A technical issue under tax legislation has caused headaches for a number of pension schemes and employers involved in scheme mergers and other bulk transfer scenarios. This Law-Now considers a new statement from HMRC that outlines the Government's intention to resolve the problem.

The background

Late last year, HMRC issued a draft Order amending some provisions of the Finance Act 2004 that deal with the annual allowance (the maximum amount of pension saving an individual can have each year which benefits from tax relief).

One of the changes was an attempt to “fix” a problem which few knew existed: the interaction of the annual allowance with bulk transfers. The suggestion was that pension input amounts (pension savings counted against the annual allowance) might arise in relation to transferring members where transfer credits were in excess of the value of assets transferred (even where benefits in the receiving scheme were like-for-like). This would be a potential issue for all ‘underfunded’ schemes making a bulk transfer.

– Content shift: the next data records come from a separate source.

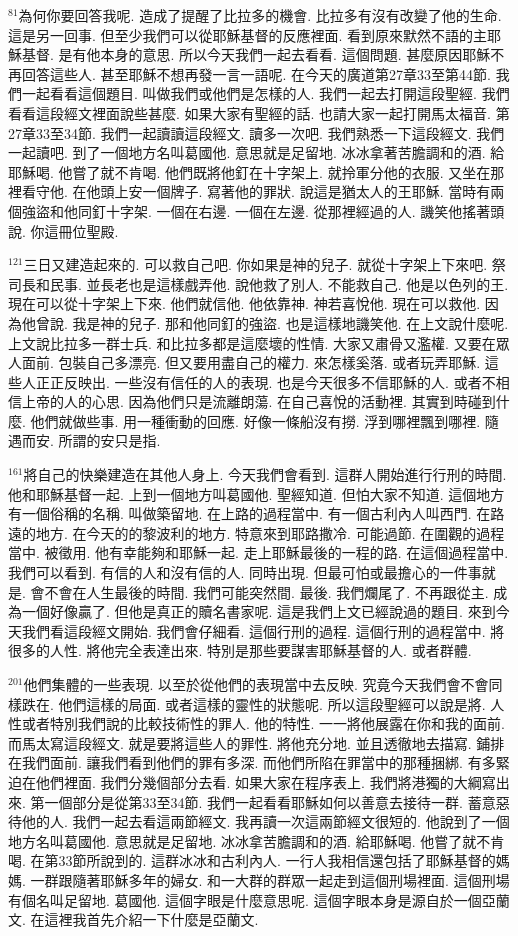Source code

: \documentclass{book}
\begin{document}
$^{81}$為何你要回答我呢.
造成了提醒了比拉多的機會.
比拉多有沒有改變了他的生命.
這是另一回事.
但至少我們可以從耶穌基督的反應裡面.
看到原來默然不語的主耶穌基督.
是有他本身的意思.
所以今天我們一起去看看.
這個問題.
甚麼原因耶穌不再回答這些人.
甚至耶穌不想再發一言一語呢.
在今天的廣道第27章33至第44節.
我們一起看看這個題目.
叫做我們或他們是怎樣的人.
我們一起去打開這段聖經.
我們看看這段經文裡面說些甚麼.
如果大家有聖經的話.
也請大家一起打開馬太福音.
第27章33至34節.
我們一起讀讀這段經文.
讀多一次吧.
我們熟悉一下這段經文.
我們一起讀吧.
到了一個地方名叫葛國他.
意思就是足留地.
冰冰拿著苦膽調和的酒.
給耶穌喝.
他嘗了就不肯喝.
他們既將他釘在十字架上.
就拎軍分他的衣服.
又坐在那裡看守他.
在他頭上安一個牌子.
寫著他的罪狀.
說這是猶太人的王耶穌.
當時有兩個強盜和他同釘十字架.
一個在右邊.
一個在左邊.
從那裡經過的人.
譏笑他搖著頭說.
你這冊位聖殿.

$^{121}$三日又建造起來的.
可以救自己吧.
你如果是神的兒子.
就從十字架上下來吧.
祭司長和民事.
並長老也是這樣戲弄他.
說他救了別人.
不能救自己.
他是以色列的王.
現在可以從十字架上下來.
他們就信他.
他依靠神.
神若喜悅他.
現在可以救他.
因為他曾說.
我是神的兒子.
那和他同釘的強盜.
也是這樣地譏笑他.
在上文說什麼呢.
上文說比拉多一群士兵.
和比拉多都是這麼壞的性情.
大家又肅骨又濫權.
又要在眾人面前.
包裝自己多漂亮.
但又要用盡自己的權力.
來怎樣奚落.
或者玩弄耶穌.
這些人正正反映出.
一些沒有信任的人的表現.
也是今天很多不信耶穌的人.
或者不相信上帝的人的心思.
因為他們只是流離朗蕩.
在自己喜悅的活動裡.
其實到時碰到什麼.
他們就做些事.
用一種衝動的回應.
好像一條船沒有撈.
浮到哪裡飄到哪裡.
隨遇而安.
所謂的安只是指.

$^{161}$將自己的快樂建造在其他人身上.
今天我們會看到.
這群人開始進行行刑的時間.
他和耶穌基督一起.
上到一個地方叫葛國他.
聖經知道.
但怕大家不知道.
這個地方有一個俗稱的名稱.
叫做築留地.
在上路的過程當中.
有一個古利內人叫西門.
在路遠的地方.
在今天的的黎波利的地方.
特意來到耶路撒冷.
可能過節.
在圍觀的過程當中.
被徵用.
他有幸能夠和耶穌一起.
走上耶穌最後的一程的路.
在這個過程當中.
我們可以看到.
有信的人和沒有信的人.
同時出現.
但最可怕或最擔心的一件事就是.
會不會在人生最後的時間.
我們可能突然間.
最後.
我們爛尾了.
不再跟從主.
成為一個好像贏了.
但他是真正的贖名書家呢.
這是我們上文已經說過的題目.
來到今天我們看這段經文開始.
我們會仔細看.
這個行刑的過程.
這個行刑的過程當中.
將很多的人性.
將他完全表達出來.
特別是那些要謀害耶穌基督的人.
或者群體.

$^{201}$他們集體的一些表現.
以至於從他們的表現當中去反映.
究竟今天我們會不會同樣跌在.
他們這樣的局面.
或者這樣的靈性的狀態呢.
所以這段聖經可以說是將.
人性或者特別我們說的比較技術性的罪人.
他的特性.
一一將他展露在你和我的面前.
而馬太寫這段經文.
就是要將這些人的罪性.
將他充分地.
並且透徹地去描寫.
鋪排在我們面前.
讓我們看到他們的罪有多深.
而他們所陷在罪當中的那種捆綁.
有多緊迫在他們裡面.
我們分幾個部分去看.
如果大家在程序表上.
我們將港獨的大綱寫出來.
第一個部分是從第33至34節.
我們一起看看耶穌如何以善意去接待一群.
蓄意惡待他的人.
我們一起去看這兩節經文.
我再讀一次這兩節經文很短的.
他說到了一個地方名叫葛國他.
意思就是足留地.
冰冰拿苦膽調和的酒.
給耶穌喝.
他嘗了就不肯喝.
在第33節所說到的.
這群冰冰和古利內人.
一行人我相信還包括了耶穌基督的媽媽.
一群跟隨著耶穌多年的婦女.
和一大群的群眾一起走到這個刑場裡面.
這個刑場有個名叫足留地.
葛國他.
這個字眼是什麼意思呢.
這個字眼本身是源自於一個亞蘭文.
在這裡我首先介紹一下什麼是亞蘭文.
\end{document}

HMRC’s view sparked concern within the pensions industry. It raised fears that bulk transfers taking place before any correcting Order was made would trigger tax charges on members whose annual allowance limits were breached as a consequence. It also threw into doubt transfers which had already taken place: particularly as the annual allowance was slashed from £255,000 to £50,000 for the 2011/12 tax year, in which the present Finance Act wording on transfers came into force.

HMRC's statement

In a statement to industry representatives, HMRC promises to issue a revised draft of the Order “as soon as possible”. In the meantime, HMRC recognises that the issue is “causing difficulty” and so confirms that pension input amounts are not intended to arise in circumstances where:

  • there is a bulk transfer of members from one registered pension scheme to another as a result of an employer rearranging its pension schemes or as part of a business transaction;
  • the member’s benefit in the receiving scheme is the same as if it had remained in the original scheme (“mirror image”, although there may be a value test to accommodate some variation in benefits); and
  • the pension input amount would arise only because the transfer is ‘underfunded’ (i.e. the sums or assets transferred to the receiving scheme are not sufficient to support the level of benefits promised by that scheme).

In addition, the statement says that the Order will be retrospective, applying to pension input amount calculations for 2011/12 and subsequent tax years.

Conclusion

The confirmation that bulk transfers will not lead to annual allowance charges in the circumstances described above is welcome. We are aware of a number of reorganisations and mergers which had been hampered by the uncertainty that followed last year’s draft Order.

However, note that the forthcoming draft Order will still require scrutiny by Parliament, and there will only be complete clarity on the matter when the final Order is laid.